Woo Hyung Jun, Yu Chenggang, Kumar Kamal, Gold Bert, Reifman Jaques
Biotechnology High Performance Computing Software Applications Institute, Telemedicine and Advanced Technology Research Center, U.S. Army Medical Research and Materiel Command, Fort Detrick, Maryland, USA.
Laboratory of Genomic Diversity, National Cancer Institute, Frederick, Maryland, USA.
BMC Genomics. 2016 Aug 30;17(1):695. doi: 10.1186/s12864-016-2871-3.
Genome-wide association studies provide important insights to the genetic component of disease risks. However, an existing challenge is how to incorporate collective effects of interactions beyond the level of independent single nucleotide polymorphism (SNP) tests. While methods considering each SNP pair separately have provided insights, a large portion of expected heritability may reside in higher-order interaction effects.
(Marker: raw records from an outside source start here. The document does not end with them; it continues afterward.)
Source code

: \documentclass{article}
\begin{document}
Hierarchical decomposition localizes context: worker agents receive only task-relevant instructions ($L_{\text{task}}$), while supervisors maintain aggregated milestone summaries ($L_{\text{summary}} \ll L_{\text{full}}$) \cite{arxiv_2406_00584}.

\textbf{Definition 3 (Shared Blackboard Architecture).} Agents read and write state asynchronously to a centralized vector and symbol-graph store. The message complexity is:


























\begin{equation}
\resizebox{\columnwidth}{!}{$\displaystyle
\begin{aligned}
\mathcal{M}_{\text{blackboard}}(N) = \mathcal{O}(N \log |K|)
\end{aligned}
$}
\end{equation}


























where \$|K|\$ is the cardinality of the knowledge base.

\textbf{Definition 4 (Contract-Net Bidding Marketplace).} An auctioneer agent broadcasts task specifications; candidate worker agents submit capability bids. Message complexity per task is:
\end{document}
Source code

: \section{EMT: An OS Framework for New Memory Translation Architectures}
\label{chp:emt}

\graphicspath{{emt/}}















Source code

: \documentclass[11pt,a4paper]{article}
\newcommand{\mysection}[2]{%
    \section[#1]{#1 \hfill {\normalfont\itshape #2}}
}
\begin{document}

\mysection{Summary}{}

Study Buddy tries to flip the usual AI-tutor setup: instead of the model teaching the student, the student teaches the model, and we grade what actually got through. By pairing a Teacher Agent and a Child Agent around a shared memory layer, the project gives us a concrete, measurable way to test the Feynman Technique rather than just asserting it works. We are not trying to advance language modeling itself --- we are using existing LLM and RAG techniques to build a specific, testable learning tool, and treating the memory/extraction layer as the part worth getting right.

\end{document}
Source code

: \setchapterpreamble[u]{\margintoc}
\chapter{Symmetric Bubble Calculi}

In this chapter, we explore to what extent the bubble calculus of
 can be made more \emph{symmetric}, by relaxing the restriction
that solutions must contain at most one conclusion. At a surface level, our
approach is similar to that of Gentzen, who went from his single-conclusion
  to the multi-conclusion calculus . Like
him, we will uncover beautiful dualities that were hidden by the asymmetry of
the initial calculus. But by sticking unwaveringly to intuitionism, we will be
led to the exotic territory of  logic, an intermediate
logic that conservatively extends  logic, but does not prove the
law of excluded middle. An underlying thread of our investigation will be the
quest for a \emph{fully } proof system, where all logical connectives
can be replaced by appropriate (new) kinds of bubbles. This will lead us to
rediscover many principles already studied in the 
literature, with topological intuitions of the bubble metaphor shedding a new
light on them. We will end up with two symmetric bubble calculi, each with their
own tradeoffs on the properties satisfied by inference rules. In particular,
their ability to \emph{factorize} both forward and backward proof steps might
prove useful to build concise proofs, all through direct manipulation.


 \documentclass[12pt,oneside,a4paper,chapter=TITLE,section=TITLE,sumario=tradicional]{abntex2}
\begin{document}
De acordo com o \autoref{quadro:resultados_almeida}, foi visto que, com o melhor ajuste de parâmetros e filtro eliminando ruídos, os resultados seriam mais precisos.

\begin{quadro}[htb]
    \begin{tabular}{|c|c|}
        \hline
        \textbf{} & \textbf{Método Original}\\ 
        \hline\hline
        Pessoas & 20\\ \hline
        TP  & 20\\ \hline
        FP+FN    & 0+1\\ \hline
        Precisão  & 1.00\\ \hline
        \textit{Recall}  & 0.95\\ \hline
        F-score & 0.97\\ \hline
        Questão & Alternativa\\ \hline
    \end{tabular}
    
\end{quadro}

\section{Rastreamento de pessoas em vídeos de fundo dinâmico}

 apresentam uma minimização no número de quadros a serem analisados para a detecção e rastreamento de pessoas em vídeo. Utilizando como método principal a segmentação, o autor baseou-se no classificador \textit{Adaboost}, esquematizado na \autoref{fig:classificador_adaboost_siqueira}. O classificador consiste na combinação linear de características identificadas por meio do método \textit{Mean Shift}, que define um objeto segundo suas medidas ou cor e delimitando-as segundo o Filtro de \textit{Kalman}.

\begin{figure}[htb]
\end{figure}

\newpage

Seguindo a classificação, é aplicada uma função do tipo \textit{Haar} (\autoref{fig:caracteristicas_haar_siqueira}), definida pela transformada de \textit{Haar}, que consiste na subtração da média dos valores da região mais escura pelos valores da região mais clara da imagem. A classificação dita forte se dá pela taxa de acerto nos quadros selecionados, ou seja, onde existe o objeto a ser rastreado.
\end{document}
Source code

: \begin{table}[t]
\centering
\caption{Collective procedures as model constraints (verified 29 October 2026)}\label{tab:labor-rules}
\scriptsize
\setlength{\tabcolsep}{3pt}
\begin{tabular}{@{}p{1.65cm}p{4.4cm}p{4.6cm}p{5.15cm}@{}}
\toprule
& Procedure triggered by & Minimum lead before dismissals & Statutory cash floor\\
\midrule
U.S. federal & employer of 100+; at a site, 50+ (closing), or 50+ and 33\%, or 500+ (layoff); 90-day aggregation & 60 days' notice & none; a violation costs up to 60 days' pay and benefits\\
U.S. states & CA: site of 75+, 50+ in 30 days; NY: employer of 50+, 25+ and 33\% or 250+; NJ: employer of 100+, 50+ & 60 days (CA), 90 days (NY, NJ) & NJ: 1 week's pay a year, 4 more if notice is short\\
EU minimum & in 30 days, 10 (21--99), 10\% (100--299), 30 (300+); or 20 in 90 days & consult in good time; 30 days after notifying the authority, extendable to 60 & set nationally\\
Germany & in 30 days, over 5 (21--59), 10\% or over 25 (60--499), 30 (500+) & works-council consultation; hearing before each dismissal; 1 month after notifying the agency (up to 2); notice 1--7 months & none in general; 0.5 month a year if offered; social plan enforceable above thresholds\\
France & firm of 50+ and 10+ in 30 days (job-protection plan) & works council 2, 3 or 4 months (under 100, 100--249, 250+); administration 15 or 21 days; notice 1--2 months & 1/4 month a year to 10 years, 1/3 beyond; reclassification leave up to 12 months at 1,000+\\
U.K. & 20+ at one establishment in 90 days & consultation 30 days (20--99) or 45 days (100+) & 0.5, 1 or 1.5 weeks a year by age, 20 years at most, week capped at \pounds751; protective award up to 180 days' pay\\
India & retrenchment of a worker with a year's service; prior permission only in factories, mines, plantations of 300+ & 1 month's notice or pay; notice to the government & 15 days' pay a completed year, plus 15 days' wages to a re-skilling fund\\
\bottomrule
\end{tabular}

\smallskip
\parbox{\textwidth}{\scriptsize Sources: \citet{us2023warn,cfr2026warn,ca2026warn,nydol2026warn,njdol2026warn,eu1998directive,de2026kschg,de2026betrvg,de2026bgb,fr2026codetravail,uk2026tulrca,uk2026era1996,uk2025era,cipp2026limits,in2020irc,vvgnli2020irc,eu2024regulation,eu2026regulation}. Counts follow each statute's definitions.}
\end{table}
We describe an inference approach (discrete discriminant analysis; DDA) designed to probe collective interactions while treating both genotypes and phenotypes as random variables. The genotype distributions in case and control groups are modeled separately based on empirical allele frequency and covariance data, whose differences yield disease risk parameters. We compared pairwise tests and collective inference methods, the latter based both on DDA and logistic regression. Analyses using simulated data demonstrated that significantly higher sensitivity and specificity can be achieved with collective inference in comparison to pairwise tests, and with DDA in comparison to logistic regression. Using age-related macular degeneration (AMD) data, we demonstrated two possible applications of DDA. In the first application, a genome-wide SNP set is reduced into a small number (∼100) of variants via filtering and SNP pairs with significant interactions are identified. We found that interactions between SNPs with highest AMD association were epigenetically active in the liver, adipocytes, and mesenchymal stem cells. In the other application, multiple groups of SNPs were formed from the genome-wide data and their relative strengths of association were compared using cross-validation. This analysis allowed us to discover novel collections of loci for which interactions between SNPs play significant roles in their disease association. In particular, we considered pathway-based groups of SNPs containing up to ∼10, 000 variants in each group. In addition to pathways related to complement activation, our collective inference pointed to pathway groups involved in phospholipid synthesis, oxidative stress, and apoptosis, consistent with the AMD pathogenesis mechanism where the dysfunction of retinal pigment epithelium cells plays central roles.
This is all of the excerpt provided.